La señora ciega ya había avanzado unos metros apuntando con su bastón blanco hacia delante y cuando estábamos justo en medio de la calzada me puse a su lado pero un paso delante de ella. Nunca lo pensé el por qué de ponerme un paso delante. Después me di cuenta que había sido lo más apropiado para que los rodados que ya habían comenzado a avanzar la pudieran ver… «No se preocupe señora, el semáforo ya está en rojo pero yo voy a su lado.» La robusta mujer, de unos cincuenta años de edad, jadeaba, apuraba el paso y seguía apuntando con su bastón blanco extendido hacia delante. «No se preocupe, camine tranquila que ya hice seña a los vehículos para que esperen.» Pero… «yo no las tenía todas conmigo». La vorágine de un viernes por la tarde, en víspera del feriado largo de Carnaval… En fechas como esta la gente suele enloquecerse un poco más y los coches andan muy apurados. Un ómnbus, una camioneta y una moto se habían lanzado ya y yo les hacía señas con mi mano derecha sin dejar de mirar a la mujer, acompañando su paso, haciendo ademán de «adelante» con la otra mano, como para que los choferes se dieran cuenta de la situación..

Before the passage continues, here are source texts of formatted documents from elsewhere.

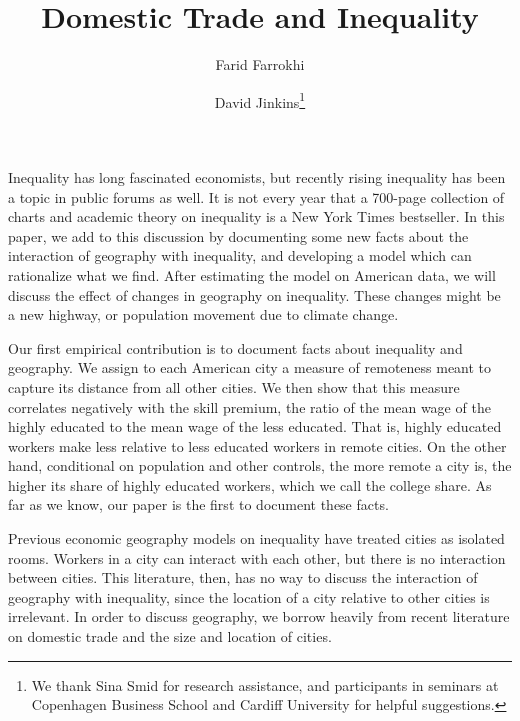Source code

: \documentclass{article}
\title{Domestic Trade and Inequality}
\author[1]{Farid Farrokhi}
\author[2]{David Jinkins\thanks{We thank Sina Smid for research assistance, and participants in seminars at Copenhagen Business School and Cardiff University for helpful suggestions.}}
\affil[1]{Penn State}
\affil[2]{Copenhagen Business School}
\begin{document}
\maketitle

Inequality has long fascinated economists, but recently rising inequality has been a topic in public forums as well.  It is not every year that a 700-page collection of charts and academic theory on inequality is a New York Times bestseller.  In this paper, we add to this discussion by documenting some new facts about the interaction of geography with inequality, and developing a model which can rationalize what we find.  After estimating the model on American data, we will discuss the effect of changes in geography on inequality.  These changes might be a new highway, or population movement due to climate change.

Our first empirical contribution is to document facts about inequality and geography.  We assign to each American city a measure of remoteness meant to capture its distance from all other cities.  We then show that this measure correlates negatively with the skill premium, the ratio of the mean wage of the highly educated to the mean wage of the less educated.  That is, highly educated workers make less relative to less educated workers in remote cities.  On the other hand, conditional on population and other controls, the more remote a city is, the higher its share of highly educated workers, which we call the college share.  As far as we know, our paper is the first to document these facts.

Previous economic geography models on inequality have treated cities as isolated rooms.  Workers in a city can interact with each other, but there is no interaction between cities.  This literature, then, has no way to discuss the interaction of geography with inequality, since the location of a city relative to other cities is irrelevant.  In order to discuss geography, we borrow heavily from recent literature on domestic trade and the size and location of cities.

\end{document}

Cuando los conductores de aquellos vehículos se percataron frenaron todos, muy cerca y se silenciaron los bocinazos. ¡Qué alivio!… «Dos pasos más y ya estamos la vereda. No se apure señora que está todo bien.» Apenas pisó la acera dos o tres personas se le acercaron, la tomaron de un brazo y le preguntaron hacia dónde iba. Yo ya no era necesario así que seguí mi camino hacia el Banco y cuando pisaba el primer escalón llegó una voz a mis oídos…

Entonces pensé… «Algunos se las tienen que arreglar con mucho menos. Antes de quejarme por algo ojalá recuede esta situación…»  El nudo en la garganta me acompañó mientras subía hacia el primer piso, al tiempo que iba pensando en la mujer de escasa o ninguna visión, también en la comprensión de los que pararon sus máquinas y la solidaridad de los que se acercaron a la señora para prestar su ayuda…

La voz de aquella mujer, que había llegado a mis oídos era un simple pero profundo… «¡Qué Dios se lo pague!»